Meier’s book is refreshingly free from statistical tables. Unfortunately, he still often uses statistics without informing readers of their limitations or meaning. For example, he quotes official figures of economic growth rates in LDCs to the nearest percentage point or even fraction of a percentage point, when in fact they can be subject to margins of error of several hundred percent. That such errors occur was noted by the economist Professor Dan Usher, who wrote that in Thailand he saw people not prosperous by European standards but enjoying a standard of living well above the requirements of subsistence, even though conventional statistics of Thailand’s national income per head showed them to be desperately poor. Usher concluded that there are fundamental biases in the way income statistics are conventionally compiled; as he wrote in 1963,

the conventional comparison shows that the per capita national income of the United Kingdom is about fourteen times that of Thailand. Recomputations made by the author to allow for various biases in the comparison suggest that the effective ratio of living standards is about three to one.

Meier does not mention in his book the doubts that such considerations may raise about the statistics he cites. For example, he quotes educational and literacy figures in LDCs without noting either the unreliability of the population statistics on which such figures are based or the dubious standards of educational accomplishment in many poor countries. Similar criticisms could be made of Meier’s treatment of other issues in his book, including balance of payments problems, inequality of incomes, foreign aid, and the part played by governments in economic development.

Reading the development literature so conveniently summarized by Meier is depressing, even embarrassing. How can prominent practitioners, full professors at major universities, even Nobel laureates, express opinions which go counter to simple observations and basic propositions of economics? The opinions recited by Meier, and his own ambivalent, though generally favorable, attitude to them suggest that conventional development economics is floundering. We can only conjecture how this has come about. The extremely rapid expansion of the subject and failure to clarify economic methods may be partly responsible. So may the subordination of knowledge to political purposes or personal advantage. On three separate occasions—once in Finland, once in Spain, and once in Britain—after I had exposed in lectures the hollowness of the idea that poverty as such is self-perpetuating, members of the audience said that whatever the validity of my criticisms, the idea of the vicious circle was nevertheless invaluable in promoting foreign aid.

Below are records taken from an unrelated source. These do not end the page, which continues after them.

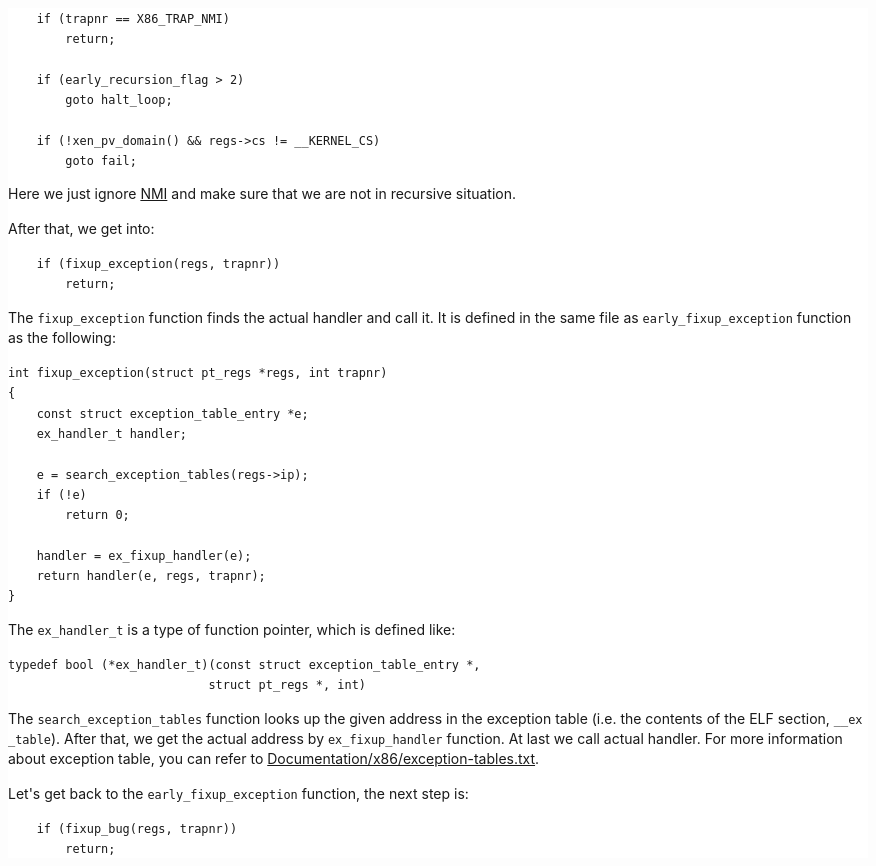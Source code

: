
 ```
	if (trapnr == X86_TRAP_NMI)
		return;

	if (early_recursion_flag > 2)
		goto halt_loop;

	if (!xen_pv_domain() && regs->cs != __KERNEL_CS)
		goto fail;
```

Here we just ignore [NMI](https://en.wikipedia.org/wiki/Non-maskable\_interrupt) and make sure that we are not in recursive situation.

After that, we get into:

```
	if (fixup_exception(regs, trapnr))
		return;
```

The `fixup_exception` function finds the actual handler and call it. It is defined in the same file as `early_fixup_exception` function as the following:

```
int fixup_exception(struct pt_regs *regs, int trapnr)
{
	const struct exception_table_entry *e;
	ex_handler_t handler;

	e = search_exception_tables(regs->ip);
	if (!e)
		return 0;

	handler = ex_fixup_handler(e);
	return handler(e, regs, trapnr);
}
```

The `ex_handler_t` is a type of function pointer, which is defined like:

```
typedef bool (*ex_handler_t)(const struct exception_table_entry *,
                            struct pt_regs *, int)
```

The `search_exception_tables` function looks up the given address in the exception table (i.e. the contents of the ELF section, `__ex_table`). After that, we get the actual address by `ex_fixup_handler` function. At last we call actual handler. For more information about exception table, you can refer to [Documentation/x86/exception-tables.txt](https://github.com/torvalds/linux/blob/master/Documentation/x86/exception-tables.txt).

Let's get back to the `early_fixup_exception` function, the next step is:

```
	if (fixup_bug(regs, trapnr))
		return;
```
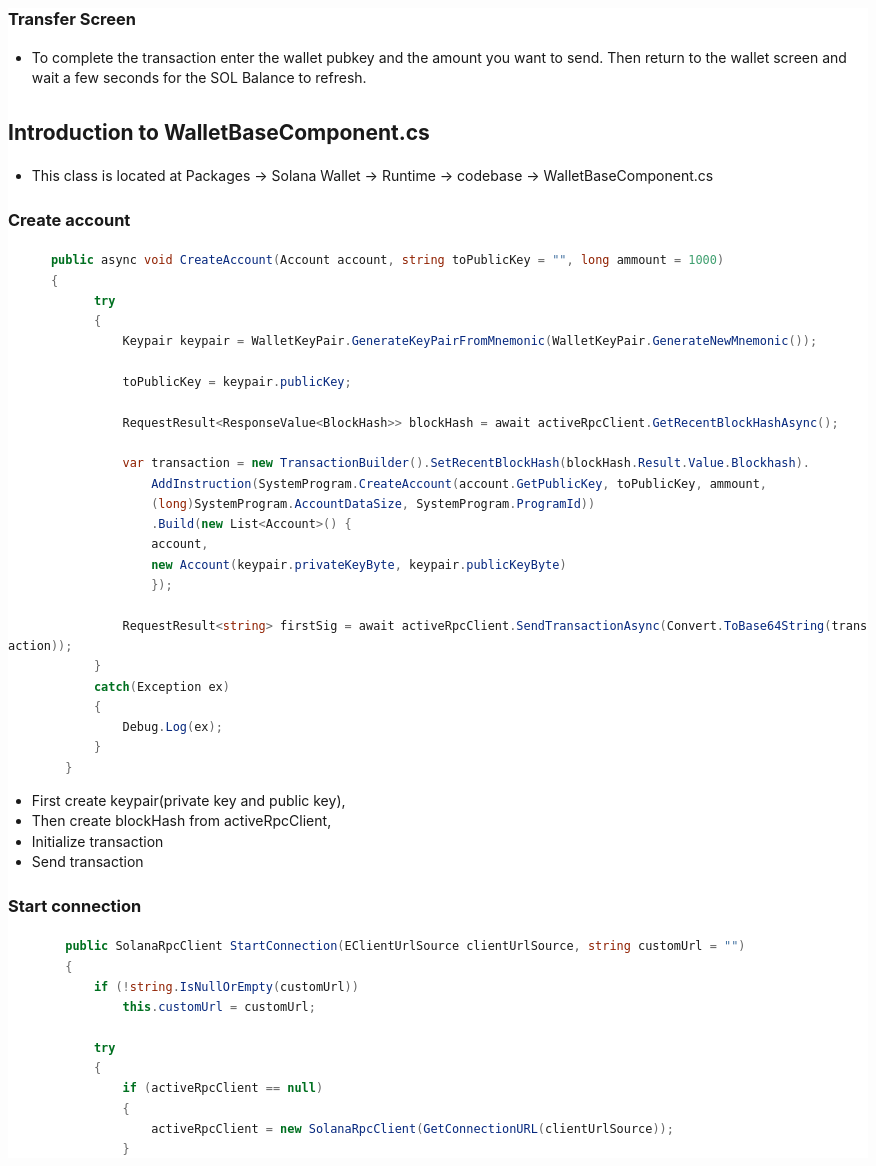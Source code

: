 ### Transfer Screen
- To complete the transaction enter the wallet pubkey and the amount you want to send. Then return to the wallet screen and wait a few seconds for the SOL Balance to refresh.

## Introduction to WalletBaseComponent.cs
- This class is located at Packages -> Solana Wallet -> Runtime -> codebase -> WalletBaseComponent.cs

### Create account
```C#
      public async void CreateAccount(Account account, string toPublicKey = "", long ammount = 1000)
      {
            try
            {
                Keypair keypair = WalletKeyPair.GenerateKeyPairFromMnemonic(WalletKeyPair.GenerateNewMnemonic());

                toPublicKey = keypair.publicKey;

                RequestResult<ResponseValue<BlockHash>> blockHash = await activeRpcClient.GetRecentBlockHashAsync();

                var transaction = new TransactionBuilder().SetRecentBlockHash(blockHash.Result.Value.Blockhash).
                    AddInstruction(SystemProgram.CreateAccount(account.GetPublicKey, toPublicKey, ammount,
                    (long)SystemProgram.AccountDataSize, SystemProgram.ProgramId))
                    .Build(new List<Account>() {
                    account,
                    new Account(keypair.privateKeyByte, keypair.publicKeyByte)
                    });

                RequestResult<string> firstSig = await activeRpcClient.SendTransactionAsync(Convert.ToBase64String(transaction));
            }
            catch(Exception ex)
            {
                Debug.Log(ex);
            }
        }
```
- First create keypair(private key and public key),
- Then create blockHash from activeRpcClient,
- Initialize transaction 
- Send transaction

### Start connection
```C#
        public SolanaRpcClient StartConnection(EClientUrlSource clientUrlSource, string customUrl = "")
        {
            if (!string.IsNullOrEmpty(customUrl))
                this.customUrl = customUrl;

            try
            {
                if (activeRpcClient == null)
                {
                    activeRpcClient = new SolanaRpcClient(GetConnectionURL(clientUrlSource));
                }

```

In Meier’s opinion, economists should offer advice to governments in order to improve material conditions, especially those of the poorest countries. How far are they qualified for this task? Economic achievement is affected by personal, cultural, social, and political factors that are to a large extent outside the purview of standard economic analysis. This does not mean that there is not much for economists to do. They can, to take just one example, study the relationship of familiar variables of economic theory to factors not usually examined by economists, such as the effects of different forms of import control on political life. Some of these—such as specific licenses on imports—can confer windfalls on their recipients, and this has political effects. These are readily observed by economists, since there is both a clamor for such licenses and frequent charges of bias in granting them, as happens in Africa and South Asia, where ethnic minorities and other politically disadvantaged groups have been denied import licenses. Nevertheless, many of the claims of development economists are exaggerated and even unfounded. As I have suggested, examples abound in Meier’s book. If the economics that matters is the development economics summarized here, then the less economists have to do with advising governments, the better it is both for the health of the discipline and, more important, for the well-being of millions of people.